I found ledges, overhangs and any other feature that you had to maneuver yourself around extremely difficult, even with a little belly. The balancy, face climbs proved to be much more enjoyable.
As soon as the weather got nice, we started camping. My first tent sleep was at 24 weeks and my last was at 36. Having a thick, good quality sleeping pad and pillows made all the difference. A thermarest won’t cut it! Now’s the time to splurge on that Xped 3″ down sleeping mat. One of those coupled with a few pillows and you’re golden! Or, if your tent is big enough and you’re car camping, take that double air mattress. Just remember these are only good in the summer. Spring and fall the temperature drops too much and you’ll freeze sleeping on one of those bad boys.

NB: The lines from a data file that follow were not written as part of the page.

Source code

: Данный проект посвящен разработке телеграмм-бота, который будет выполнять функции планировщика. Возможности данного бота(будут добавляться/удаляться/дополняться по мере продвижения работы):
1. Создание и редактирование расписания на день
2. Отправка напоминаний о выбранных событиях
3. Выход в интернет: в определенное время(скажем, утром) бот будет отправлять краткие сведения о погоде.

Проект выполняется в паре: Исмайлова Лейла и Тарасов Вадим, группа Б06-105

It is a little more difficult getting out of a tent a few times a night to pee, but if you love camping like I do, you just suck it up.

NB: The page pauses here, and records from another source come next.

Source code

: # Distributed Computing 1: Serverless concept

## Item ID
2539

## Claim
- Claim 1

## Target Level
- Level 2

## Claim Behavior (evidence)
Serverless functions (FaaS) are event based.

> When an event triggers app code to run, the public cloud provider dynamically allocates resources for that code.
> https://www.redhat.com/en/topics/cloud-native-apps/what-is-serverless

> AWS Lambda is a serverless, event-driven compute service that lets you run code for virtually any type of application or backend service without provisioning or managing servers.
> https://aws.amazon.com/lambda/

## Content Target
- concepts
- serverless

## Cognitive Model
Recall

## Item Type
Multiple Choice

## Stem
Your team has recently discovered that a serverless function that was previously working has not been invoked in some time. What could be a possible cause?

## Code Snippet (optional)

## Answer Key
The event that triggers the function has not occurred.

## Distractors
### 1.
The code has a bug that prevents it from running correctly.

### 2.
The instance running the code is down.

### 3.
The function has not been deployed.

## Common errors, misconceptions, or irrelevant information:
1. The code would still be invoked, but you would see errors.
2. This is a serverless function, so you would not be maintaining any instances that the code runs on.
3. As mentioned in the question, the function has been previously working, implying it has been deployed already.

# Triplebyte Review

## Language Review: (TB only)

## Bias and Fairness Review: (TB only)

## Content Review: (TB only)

During week 36 I started having dreams about giving birth in my tent, so that was enough to keep me close to home for the rest of my pregnancy.
Sombrio beach, Vancouver Island.
I’m almost 39 weeks and can still manage an easy 3km. Early on in my pregnancy, I got myself a leather pair of Zamberline hiking boots. Hiking while pregnant is much like backpacking. You’re carrying anywhere from 20 to 40 extra pounds with you, so having supportive footwear and hiking poles are key to a happy hiking prego lady.
On week 27 I wore a backpack for the last time. I spent three days hiking and climbing in Skaha and my feet swelled up so bad that it took 3 days to recover. I realized that it was my body’s way of telling me to slow down and to take a load off! From then on, Cam carried all my gear, water and food and I just hiked with my camera.
Week 36. The boulder field I decided against hiking. The way up would be one thing, but the way down would have incredibly difficult.
So, I sent the rest of the gang up, and I hung out in the shade and took some pictures.
Towards the end of my pregnancy, I’ve noticed my endurance really diminish. I did my last 5 km around 36 weeks and anything more than 2km requires a full rest day afterward. At 39 weeks, I’ve hung my boots knowing I need to conserve as much energy as possible as I’m going to need it for the intense physical activity to come…giving birth!